Start of PROVIDED DATA

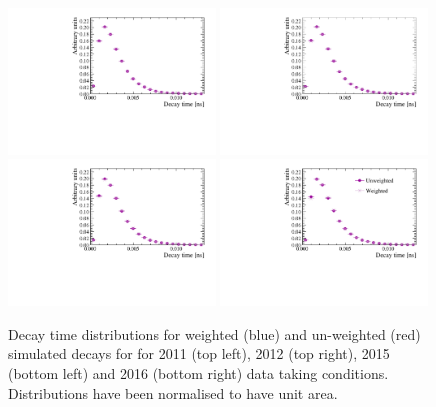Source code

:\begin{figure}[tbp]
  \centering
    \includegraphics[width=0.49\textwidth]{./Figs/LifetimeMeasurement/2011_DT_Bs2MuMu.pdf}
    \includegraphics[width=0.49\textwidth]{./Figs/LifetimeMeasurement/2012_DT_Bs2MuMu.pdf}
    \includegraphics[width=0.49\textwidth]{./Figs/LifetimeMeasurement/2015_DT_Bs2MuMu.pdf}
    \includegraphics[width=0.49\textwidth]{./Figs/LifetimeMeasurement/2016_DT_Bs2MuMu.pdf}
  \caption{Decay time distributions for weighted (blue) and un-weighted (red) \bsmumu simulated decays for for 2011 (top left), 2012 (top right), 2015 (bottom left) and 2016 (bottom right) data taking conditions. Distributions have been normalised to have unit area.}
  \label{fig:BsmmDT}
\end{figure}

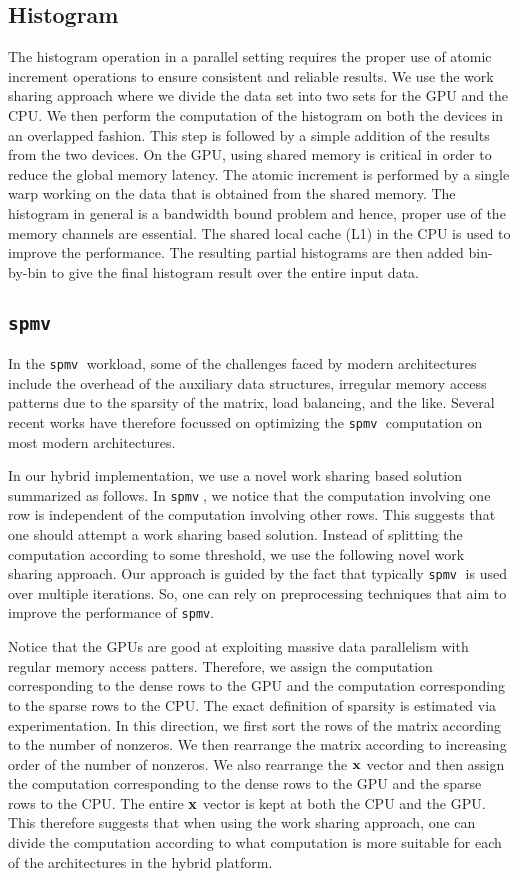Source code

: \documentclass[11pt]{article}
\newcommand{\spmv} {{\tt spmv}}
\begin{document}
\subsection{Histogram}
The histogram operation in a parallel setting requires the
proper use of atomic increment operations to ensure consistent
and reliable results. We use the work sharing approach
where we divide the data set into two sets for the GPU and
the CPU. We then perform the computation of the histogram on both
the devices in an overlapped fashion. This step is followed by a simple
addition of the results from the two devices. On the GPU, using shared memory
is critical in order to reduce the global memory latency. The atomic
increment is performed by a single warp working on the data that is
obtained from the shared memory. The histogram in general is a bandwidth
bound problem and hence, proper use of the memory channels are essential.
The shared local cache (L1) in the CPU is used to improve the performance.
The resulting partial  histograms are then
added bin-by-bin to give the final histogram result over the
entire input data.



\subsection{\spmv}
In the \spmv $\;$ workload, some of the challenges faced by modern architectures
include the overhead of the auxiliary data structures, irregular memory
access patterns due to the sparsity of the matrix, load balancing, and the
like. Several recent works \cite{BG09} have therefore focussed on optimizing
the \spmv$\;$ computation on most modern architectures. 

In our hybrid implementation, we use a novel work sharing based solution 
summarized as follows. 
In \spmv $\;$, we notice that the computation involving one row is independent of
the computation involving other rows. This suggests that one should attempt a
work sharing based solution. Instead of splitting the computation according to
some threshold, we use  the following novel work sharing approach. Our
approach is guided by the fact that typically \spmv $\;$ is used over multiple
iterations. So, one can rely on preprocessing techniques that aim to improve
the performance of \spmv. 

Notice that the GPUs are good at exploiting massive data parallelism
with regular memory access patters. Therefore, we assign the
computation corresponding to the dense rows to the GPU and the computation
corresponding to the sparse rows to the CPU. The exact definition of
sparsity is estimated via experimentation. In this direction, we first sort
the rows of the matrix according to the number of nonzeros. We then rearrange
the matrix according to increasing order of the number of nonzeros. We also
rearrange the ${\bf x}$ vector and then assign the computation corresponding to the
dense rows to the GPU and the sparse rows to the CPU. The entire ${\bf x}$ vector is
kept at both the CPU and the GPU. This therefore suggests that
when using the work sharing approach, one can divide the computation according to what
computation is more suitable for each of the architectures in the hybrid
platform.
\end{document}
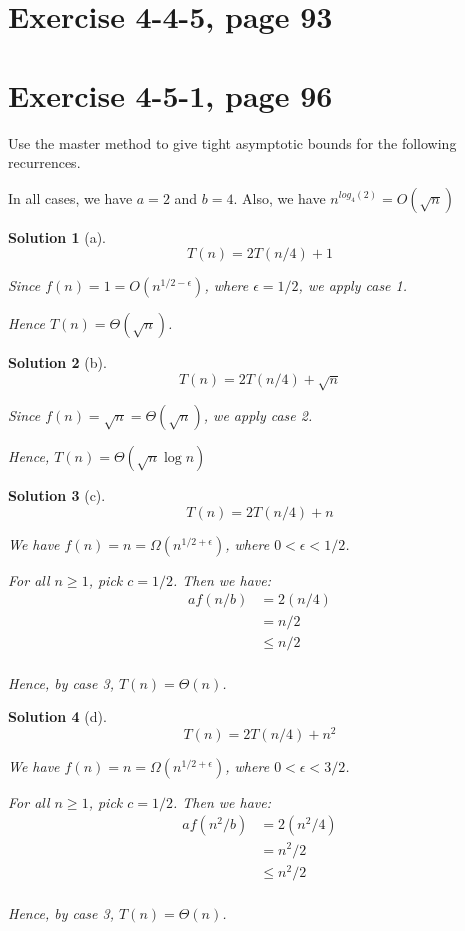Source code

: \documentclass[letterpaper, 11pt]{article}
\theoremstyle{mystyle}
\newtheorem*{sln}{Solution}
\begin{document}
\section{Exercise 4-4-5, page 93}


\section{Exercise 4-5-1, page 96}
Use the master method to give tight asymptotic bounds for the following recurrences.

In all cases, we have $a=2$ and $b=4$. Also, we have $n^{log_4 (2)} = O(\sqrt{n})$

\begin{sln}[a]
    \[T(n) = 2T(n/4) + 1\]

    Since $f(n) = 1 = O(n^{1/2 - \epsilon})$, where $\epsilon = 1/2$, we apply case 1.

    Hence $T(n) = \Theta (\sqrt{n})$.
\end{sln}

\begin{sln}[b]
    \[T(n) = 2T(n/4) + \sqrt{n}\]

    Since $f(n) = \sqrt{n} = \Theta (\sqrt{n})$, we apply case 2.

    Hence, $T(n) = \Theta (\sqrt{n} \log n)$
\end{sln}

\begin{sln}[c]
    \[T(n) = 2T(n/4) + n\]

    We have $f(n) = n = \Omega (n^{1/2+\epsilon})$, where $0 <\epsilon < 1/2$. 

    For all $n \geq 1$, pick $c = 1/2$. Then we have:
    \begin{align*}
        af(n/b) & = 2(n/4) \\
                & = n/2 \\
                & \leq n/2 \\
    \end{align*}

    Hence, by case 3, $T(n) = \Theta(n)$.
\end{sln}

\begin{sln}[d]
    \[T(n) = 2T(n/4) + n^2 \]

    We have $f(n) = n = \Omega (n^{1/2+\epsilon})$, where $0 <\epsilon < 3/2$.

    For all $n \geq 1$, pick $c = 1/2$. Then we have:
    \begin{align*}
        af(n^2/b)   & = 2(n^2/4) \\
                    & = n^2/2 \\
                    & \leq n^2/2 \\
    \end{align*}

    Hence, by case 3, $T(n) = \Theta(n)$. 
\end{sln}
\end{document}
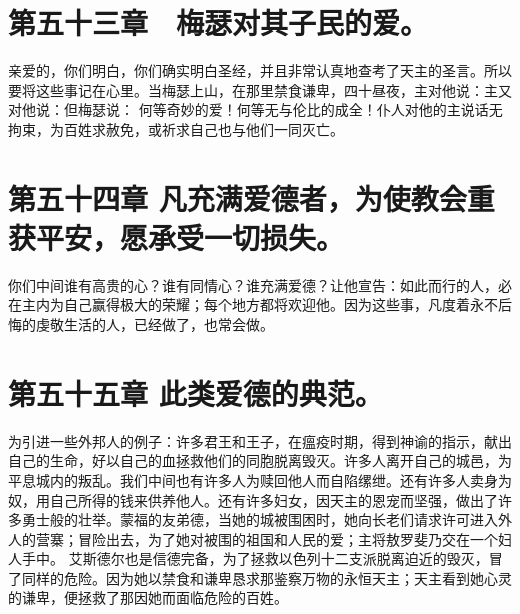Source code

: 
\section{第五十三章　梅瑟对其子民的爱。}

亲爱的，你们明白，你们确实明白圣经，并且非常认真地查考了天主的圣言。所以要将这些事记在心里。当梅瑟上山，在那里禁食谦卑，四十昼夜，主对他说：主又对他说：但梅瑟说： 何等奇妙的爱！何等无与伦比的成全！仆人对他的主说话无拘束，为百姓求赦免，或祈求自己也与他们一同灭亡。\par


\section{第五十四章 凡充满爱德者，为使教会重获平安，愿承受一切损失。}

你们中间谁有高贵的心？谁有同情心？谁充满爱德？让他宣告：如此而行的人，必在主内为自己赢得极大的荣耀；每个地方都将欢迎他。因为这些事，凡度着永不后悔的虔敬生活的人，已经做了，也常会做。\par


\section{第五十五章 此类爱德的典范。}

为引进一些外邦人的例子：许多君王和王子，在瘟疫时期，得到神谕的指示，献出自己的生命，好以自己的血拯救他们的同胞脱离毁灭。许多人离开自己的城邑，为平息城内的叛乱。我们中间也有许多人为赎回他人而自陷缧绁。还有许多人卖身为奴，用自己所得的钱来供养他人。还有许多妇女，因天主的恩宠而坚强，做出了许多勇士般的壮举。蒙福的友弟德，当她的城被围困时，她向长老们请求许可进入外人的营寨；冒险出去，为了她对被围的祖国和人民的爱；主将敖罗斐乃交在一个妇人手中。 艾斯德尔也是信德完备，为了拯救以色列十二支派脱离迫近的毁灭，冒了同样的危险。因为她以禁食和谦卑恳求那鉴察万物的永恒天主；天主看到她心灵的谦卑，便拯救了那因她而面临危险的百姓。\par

End of PROVIDED DATA
Start of PROVIDED DATA

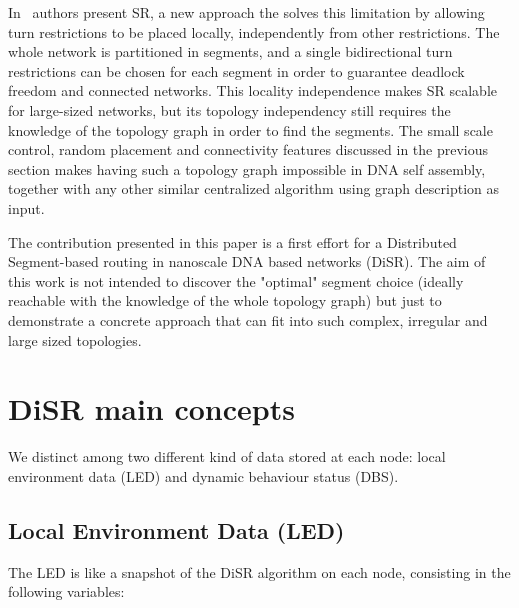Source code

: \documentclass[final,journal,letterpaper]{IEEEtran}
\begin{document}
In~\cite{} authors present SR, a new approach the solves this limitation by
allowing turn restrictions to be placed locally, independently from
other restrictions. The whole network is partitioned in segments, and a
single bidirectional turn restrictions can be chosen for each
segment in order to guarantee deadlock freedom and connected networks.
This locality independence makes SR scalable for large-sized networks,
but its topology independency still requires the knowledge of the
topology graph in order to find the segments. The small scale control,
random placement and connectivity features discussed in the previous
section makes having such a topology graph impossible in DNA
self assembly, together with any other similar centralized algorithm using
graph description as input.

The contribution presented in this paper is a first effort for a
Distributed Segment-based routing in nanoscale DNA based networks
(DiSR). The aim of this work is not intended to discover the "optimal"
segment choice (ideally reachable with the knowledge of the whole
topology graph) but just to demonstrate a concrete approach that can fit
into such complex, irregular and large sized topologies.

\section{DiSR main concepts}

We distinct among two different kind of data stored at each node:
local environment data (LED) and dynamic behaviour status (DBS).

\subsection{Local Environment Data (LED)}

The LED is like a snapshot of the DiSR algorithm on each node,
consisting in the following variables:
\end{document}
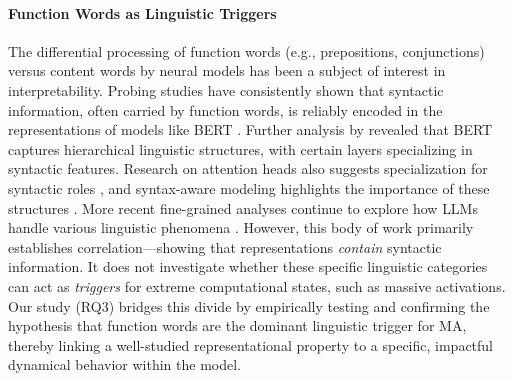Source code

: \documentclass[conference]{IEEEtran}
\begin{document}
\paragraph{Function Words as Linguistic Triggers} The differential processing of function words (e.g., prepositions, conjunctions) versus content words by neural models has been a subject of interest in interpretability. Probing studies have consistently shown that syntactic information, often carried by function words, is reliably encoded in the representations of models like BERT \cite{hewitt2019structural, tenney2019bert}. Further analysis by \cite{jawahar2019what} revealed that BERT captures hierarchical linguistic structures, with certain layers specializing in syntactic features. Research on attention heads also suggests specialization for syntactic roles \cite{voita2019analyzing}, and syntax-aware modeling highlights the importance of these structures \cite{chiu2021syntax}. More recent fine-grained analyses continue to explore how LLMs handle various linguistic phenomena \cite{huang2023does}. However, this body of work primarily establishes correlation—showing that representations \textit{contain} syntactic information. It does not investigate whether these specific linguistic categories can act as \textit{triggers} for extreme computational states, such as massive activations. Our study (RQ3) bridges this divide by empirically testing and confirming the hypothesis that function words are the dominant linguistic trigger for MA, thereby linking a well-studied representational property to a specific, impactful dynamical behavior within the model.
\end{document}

End of PROVIDED DATA

*WHAT IS NEEDED:* In these entries, some lines may contain the string "atomic". Give the number of such lines and nothing more.

*RESULT FOR THIS TASK:* 2